A motivação para a produção das imagens está ligada a um caminho de autoconhecimento. Alessandra revela que o trabalho fez parte de uma espécie de processo de elaboração da sua autoestima num momento de fragilidade.

“Foi um período da minha vida em que não estava feliz com as escolhas que tinha feito para mim. Sem muitas perspectivas, no mês de agosto de 2011, quando fiz aniversário, decidi que ia começar a fazer um anuário fotográfico. Eu trabalho com edição de imagens, então a fotografia já fazia parte do meu dia a dia. Na época tinha comprado uma máquina semiprofissional D40 da Nikon. A ideia era fazer experimentos fotográficos e ver se eu levava jeito”.



Do ponto de vista técnico, Alessandra brinca dizendo que esta série é uma “superprodução paupérrima”, pois fez tudo com poucos recursos financeiros e ajuda de amigos. A fotografia é a base, porém muitos outros elementos foram necessários à produção, desde a pesquisa sobre as obras de arte referenciadas, elaboração de figurinos, acessórios e cenários, até as técnicas de colagem como etapa de finalização digital das imagens.

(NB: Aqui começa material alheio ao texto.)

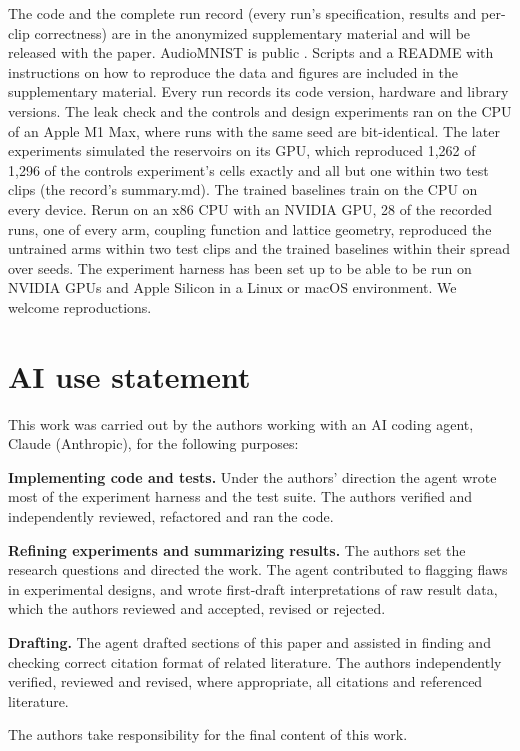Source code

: \documentclass{article}
\makeatletter
\newcommand{\iclr@floatbarrier}{\par\vspace{\z@}%
  \ifx\@deferlist\@empty\else\clearpage\fi}
\let\iclr@section\section
\renewcommand{\section}{\iclr@floatbarrier\iclr@section}
\makeatother
\begin{document}
The code and the complete run record (every run's specification, results
and per-clip correctness) are in the anonymized supplementary material
and will be released with the paper. AudioMNIST is public
\citep{becker2024}. Scripts and a README with instructions on how to
reproduce the data and figures are included in the supplementary
material. Every run records its code version, hardware and library
versions. The leak check and the controls and design experiments ran on
the CPU of an Apple M1 Max, where runs with the same seed are
bit-identical. The later experiments simulated the reservoirs on its
GPU, which reproduced 1,262 of 1,296 of the controls experiment's cells
exactly and all but one within two test clips (the record's summary.md).
The trained baselines train on the CPU on every device. Rerun on an x86
CPU with an NVIDIA GPU, 28 of the recorded runs, one of every arm,
coupling function and lattice geometry, reproduced the untrained arms
within two test clips and the trained baselines within their spread over
seeds. The experiment harness has been set up to be able to be run on
NVIDIA GPUs and Apple Silicon in a Linux or macOS environment. We
welcome reproductions.

\section*{AI use statement}\label{ai-use-statement}

This work was carried out by the authors working with an AI coding
agent, Claude (Anthropic), for the following purposes:

\textbf{Implementing code and tests.} Under the authors' direction the
agent wrote most of the experiment harness and the test suite. The
authors verified and independently reviewed, refactored and ran the
code.

\textbf{Refining experiments and summarizing results.} The authors set
the research questions and directed the work. The agent contributed to
flagging flaws in experimental designs, and wrote first-draft
interpretations of raw result data, which the authors reviewed and
accepted, revised or rejected.

\textbf{Drafting.} The agent drafted sections of this paper and assisted
in finding and checking correct citation format of related literature.
The authors independently verified, reviewed and revised, where
appropriate, all citations and referenced literature.

The authors take responsibility for the final content of this work.
\end{document}

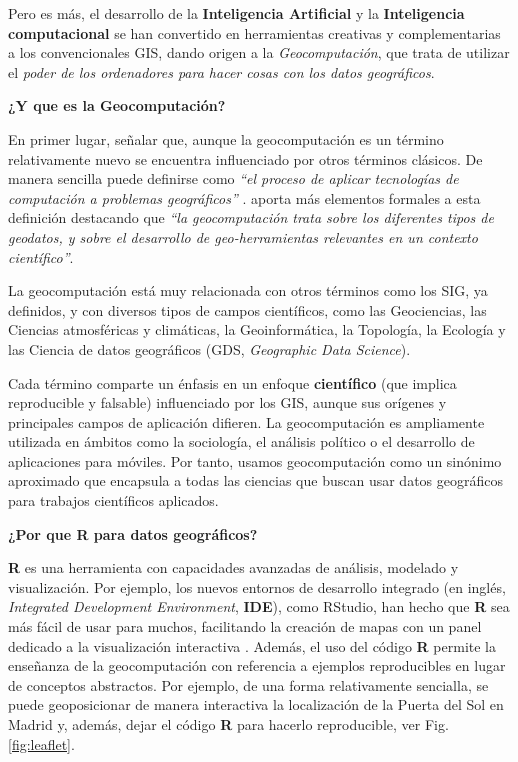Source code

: \documentclass[
]{book}
\theoremstyle{definition}
\theoremstyle{definition}
\theoremstyle{definition}
\theoremstyle{definition}
\theoremstyle{remark}
\begin{document}
Pero es más, el desarrollo de la \textbf{Inteligencia Artificial} y la \textbf{Inteligencia
computacional} se han convertido en herramientas creativas y complementarias a
los convencionales GIS, dando origen a la \emph{Geocomputación}, que trata de
utilizar el \emph{poder de los ordenadores para hacer cosas con los datos
geográficos}.

\textbf{¿Y que es la Geocomputación?}

En primer lugar, señalar que, aunque la geocomputación es un término
relativamente nuevo se encuentra influenciado por otros términos clásicos. De
manera sencilla puede definirse como \emph{``el proceso de aplicar tecnologías de
computación a problemas geográficos''} \citep{rees1998}. \citet{Openshaw_Abrahart_2000}
aporta más elementos formales a esta definición destacando que \emph{``la
geocomputación trata sobre los diferentes tipos de geodatos, y sobre el
desarrollo de geo-herramientas relevantes en un contexto científico''}.

La geocomputación está muy relacionada con otros términos como los SIG, ya
definidos, y con diversos tipos de campos científicos, como las Geociencias, las
Ciencias atmosféricas y climáticas, la Geoinformática, la Topología, la Ecología
y las Ciencia de datos geográficos (GDS, \emph{Geographic Data Science}).

Cada término comparte un énfasis en un enfoque \textbf{científico} (que implica
reproducible y falsable) influenciado por los GIS, aunque sus orígenes y
principales campos de aplicación difieren. La geocomputación es ampliamente
utilizada en ámbitos como la sociología, el análisis político o el desarrollo de
aplicaciones para móviles. Por tanto, usamos geocomputación como un sinónimo
aproximado que encapsula a todas las ciencias que buscan usar datos geográficos
para trabajos científicos aplicados.

\textbf{¿Por que R para datos geográficos?}

\textbf{R} es una herramienta con capacidades avanzadas de análisis, modelado y
visualización. Por ejemplo, los nuevos entornos de desarrollo integrado (en
inglés, \emph{Integrated Development Environment}, \textbf{IDE}), como RStudio, han hecho
que \textbf{R} sea más fácil de usar para muchos, facilitando la creación de mapas
con un panel dedicado a la visualización interactiva \citep{Lovelance_et_al_2019}.
Además, el uso del código \textbf{R} permite la enseñanza de la geocomputación con
referencia a ejemplos reproducibles en lugar de conceptos abstractos. Por
ejemplo, de una forma relativamente sencialla, se puede geoposicionar de manera
interactiva la localización de la Puerta del Sol en Madrid y, además, dejar el
código \textbf{R} para hacerlo reproducible, ver Fig. \ref{fig:leaflet}.
\end{document}
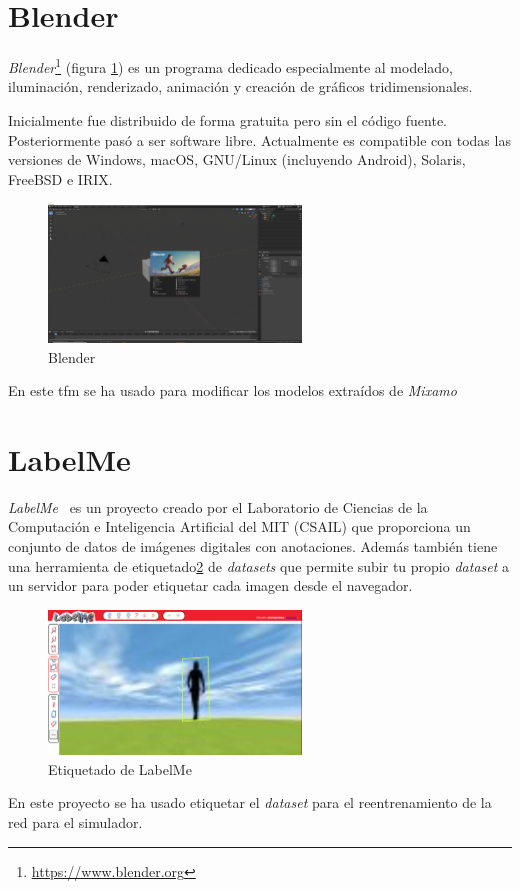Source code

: \section{Blender} \label{sec:blender}
\textit{Blender}\footnote{\url{https://www.blender.org}} (figura \ref{fig:blender}) es un programa dedicado especialmente al modelado, iluminación, renderizado, animación y creación de gráficos tridimensionales.

Inicialmente fue distribuido de forma gratuita pero sin el código fuente. Posteriormente pasó a ser software libre. Actualmente es compatible con todas las versiones de Windows, macOS, GNU/Linux (incluyendo Android), Solaris, FreeBSD e IRIX.
\begin{figure}[H]
  \begin{center}
    \includegraphics[width=0.6\textwidth]{figures/herramientas/blender.png}
		\caption{Blender}
		\label{fig:blender}
		\end{center}
\end{figure}
En este \acrshort{tfm} se ha usado para modificar los modelos extraídos de \textit{Mixamo}
\section{LabelMe}
\textit{LabelMe}~\cite{labelme} es un proyecto creado por el Laboratorio de Ciencias de la Computación e Inteligencia Artificial del MIT (CSAIL) que proporciona un conjunto de datos de imágenes digitales con anotaciones. Además también tiene una herramienta de etiquetado\ref{fig:labelme} de \textit{datasets} que permite subir tu propio \textit{dataset} a un servidor para poder etiquetar cada imagen desde el navegador.
\begin{figure}[H]
  \begin{center}
    \includegraphics[width=0.6\textwidth]{figures/herramientas/labelme.png}
		\caption{Etiquetado de LabelMe}
		\label{fig:labelme}
		\end{center}
\end{figure}

En este proyecto se ha usado etiquetar el \textit{dataset} para el reentrenamiento de la red para el simulador.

“Eu não tinha recurso nenhum. Tinha apenas um conhecimento básico sobre fotografia. Fui aprendendo fazendo. As fantasias, eu fazia com papel color set, com retalhos de tecidos, perucas de papel crepom, então imagina o quanto de manualidades você exercita num lance desses. No começo eu não tinha tripé, então para achar altura colocava a câmera numa escadinha de livros, pendurava na escada, e muitas vezes fazia segurando a câmera ao contrário. Era difícil achar o ângulo, era muito louco, fui pegando o jeito, achando meu melhor perfil. E tinha que fazer tudo em pouquíssimo tempo. No decorrer dos meses fui ganhando acessórios dos amigos, e no meio do projeto ganhei também um tripé, inicialmente emprestado, posteriormente doado. Fez toda a diferença. Fui também aprendendo a fazer colagem digital. Tanto que é visível uma evolução estética nesse sentido. Quando comecei a usar as colagens, foi bem legal, porque eu usava o fundo da imagem original e me colava no lugar da personagem principal. Porém uma regra que me impus no processo foi de não contar com a ajuda de outras pessoas na etapa do fazer. Eram autorretratos, então eu precisava fazer tudo absolutamente sozinha”.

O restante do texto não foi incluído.